Suppose I hand you a wand.
For the next 24 hours it does whatever you ask. Anything. No budget, no physics, no fine print. The only rule is that you have to actually decide what you want — and mean it.
Most people’s first answers are embarrassingly small, and I include myself. We reach for money, because we’ve been trained to treat money as the one thing standing between us and our real lives. Ask anyone what they’d do if money genuinely didn’t matter, and the honest answers come tumbling out — they’d paint, they’d write, they’d teach kids to ride horses, they’d play music badly in a room nobody’s paying to sit in.
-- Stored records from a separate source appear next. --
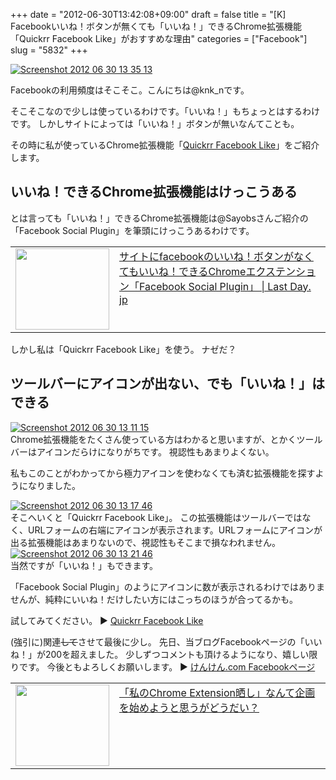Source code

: +++
date = "2012-06-30T13:42:08+09:00"
draft = false
title = "[K] Facebookいいね！ボタンが無くても「いいね！」できるChrome拡張機能「Quickrr Facebook Like」がおすすめな理由"
categories = ["Facebook"]
slug = "5832"
+++

<div class="center"><a href="http://knk-n.com.s3-website-ap-northeast-1.amazonaws.com/images/2012/06/screenshot_2012-06-30_13.35.13.jpg"><img src="http://knk-n.com.s3-website-ap-northeast-1.amazonaws.com/images/2012/06/screenshot_2012-06-30_13.35.13.jpg" alt="Screenshot 2012 06 30 13 35 13" title="screenshot_2012-06-30_13.35.13.jpg" border="0" width="" height="" /></a></div>

Facebookの利用頻度はそこそこ。こんにちは@knk_nです。

そこそこなので少しは使っているわけです。「いいね！」もちょっとはするわけです。
しかしサイトによっては「いいね！」ボタンが無いなんてことも。

その時に私が使っているChrome拡張機能「<a href="https://chrome.google.com/webstore/detail/fdmnalkjmfaojgghopchkfpogpgdcbfe" target="_blank">Quickrr Facebook Like</a>」をご紹介します。<!--more--><h2>いいね！できるChrome拡張機能はけっこうある</h2>
とは言っても「いいね！」できるChrome拡張機能は@Sayobsさんご紹介の「Facebook Social Plugin」を筆頭にけっこうあるわけです。
<table width="100%"><td valign="top" width="150"><a href="http://www.lastday.jp/2012/06/29/facebook-social-plugin-chrome" target="_blank"><img border="0" src="http://capture.heartrails.com/150x130/shadow?http://www.lastday.jp/2012/06/29/facebook-social-plugin-chrome" alt="" width="150" height="130" /></a></td><td valign="top"><a  href="http://www.lastday.jp/2012/06/29/facebook-social-plugin-chrome" target="_blank">サイトにfacebookのいいね！ボタンがなくてもいいね！できるChromeエクステンション「Facebook Social Plugin」 | Last Day. jp</a><script type="text/javascript">var url = "http://www.lastday.jp/2012/06/29/facebook-social-plugin-chrome";</script><script src="http://api.b.st-hatena.com/entry.count?url=http://www.lastday.jp/2012/06/29/facebook-social-plugin-chrome&callback=hatebTxt"></script>
</td></table>

しかし私は「Quickrr Facebook Like」を使う。
ナゼだ？

<h2>ツールバーにアイコンが出ない、でも「いいね！」はできる</h2>
<div class="center"><a href="http://knk-n.com.s3-website-ap-northeast-1.amazonaws.com/images/2012/06/screenshot-2012-06-30-13.11.15.jpg"><img src="http://knk-n.com.s3-website-ap-northeast-1.amazonaws.com/images/2012/06/screenshot-2012-06-30-13.11.15.jpg" alt="Screenshot 2012 06 30 13 11 15" title="screenshot 2012-06-30 13.11.15.jpg" border="0" width="" height="" /></a></div>
Chrome拡張機能をたくさん使っている方はわかると思いますが、とかくツールバーはアイコンだらけになりがちです。
視認性もあまりよくない。

私もこのことがわかってから極力アイコンを使わなくても済む拡張機能を探すようになりました。

<div class="center"><a href="http://knk-n.com.s3-website-ap-northeast-1.amazonaws.com/images/2012/06/screenshot_2012-06-30_13.17.46.jpg"><img src="http://knk-n.com.s3-website-ap-northeast-1.amazonaws.com/images/2012/06/screenshot_2012-06-30_13.17.46.jpg" alt="Screenshot 2012 06 30 13 17 46" title="screenshot_2012-06-30_13.17.46.jpg" border="0" width="" height="" /></a></div>
そこへいくと「Quickrr Facebook Like」。
この拡張機能はツールバーではなく、URLフォームの右端にアイコンが表示されます。URLフォームにアイコンが出る拡張機能はあまりないので、視認性もそこまで損なわれません。

<div class="center"><a href="http://knk-n.com.s3-website-ap-northeast-1.amazonaws.com/images/2012/06/screenshot_2012-06-30_13.21.46.jpg"><img src="http://knk-n.com.s3-website-ap-northeast-1.amazonaws.com/images/2012/06/screenshot_2012-06-30_13.21.46.jpg" alt="Screenshot 2012 06 30 13 21 46" title="screenshot_2012-06-30_13.21.46.jpg" border="0" width="" height="" /></a></div>
当然ですが「いいね！」もできます。

「Facebook Social Plugin」のようにアイコンに数が表示されるわけではありませんが、純粋にいいね！だけしたい方にはこっちのほうが合ってるかも。

試してみてください。
▶ <a href="https://chrome.google.com/webstore/detail/fdmnalkjmfaojgghopchkfpogpgdcbfe" target="_blank">Quickrr Facebook Like</a>

(強引に)関連<del>して</del>させて最後に少し。
先日、当ブログFacebookページの「いいね！」が200を超えました。
少しずつコメントも頂けるようになり、嬉しい限りです。
今後ともよろしくお願いします。
▶ <a href="https://www.facebook.com/knkncom" target="_blank">けんけん.com Facebookページ</a>

<table width="100%"><td valign="top" width="150"><a href="http://knk-n.com/2011/05/01/my-chrome-extension/" target="_blank"><img border="0" src="http://capture.heartrails.com/150x130/shadow?http://knk-n.com/2011/05/01/my-chrome-extension/" alt="" width="150" height="130" /></a></td><td valign="top"><a  href="http://knk-n.com/2011/05/01/my-chrome-extension/" target="_blank">「私のChrome Extension晒し」なんて企画を始めようと思うがどうだい？</a><script type="text/javascript">var url = "http://knk-n.com/2011/05/01/my-chrome-extension/";</script><script src="http://api.b.st-hatena.com/entry.count?url=http://knk-n.com/2011/05/01/my-chrome-extension/&callback=hatebTxt"></script>
</td></table>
Beautiful, useless, alive stuff.
And then almost nobody does any of it. Instead we run the loop: do work we don’t much like, to earn money, to keep doing work we don’t much like — and then, the truly grim part, we raise our kids to run the exact same loop and call it being responsible. It’s a multi-generational pyramid scheme of misery, and its cruelest trick is the sweating: we sprint flat out on the treadmill and take the exhaustion as proof we must be getting somewhere. It’s a life spent perpetually clearing your throat for a meal that never arrives. All the retching, none of the dinner.
So put the money down. Let’s go bigger.
God Mode Is Boring
Say you skip the cash and ask the wand for the real prize: total control. Omnipotence. Apples that never brown, clothes that never fray, a body that never ages, a day that goes exactly, precisely to plan. Never another moment of discomfort as long as you live.
Paradise, right?
It’s the most boring Tuesday ever conceived.
Anyone who has ever typed a cheat code into a video game already knows this in their bones. The instant you switch on god mode — infinite health, infinite ammo, walk through walls — the game dies in your hands. You’ll mess around for ten minutes, and then you’ll quietly turn it off, because a game you cannot possibly lose is not a game. It’s a screensaver.
Total control does the same thing to a life. The moment you are genuinely in charge of everything, the future becomes perfectly predictable — and a perfectly predictable future has a strange property: you’ve already had it. If you know exactly how it goes, in every detail, there is nothing left to actually live; you’ve lived it in advance. It’s just the past wearing a party hat. A life with every square already filled in isn’t one you get to have. It’s one you get to re-read.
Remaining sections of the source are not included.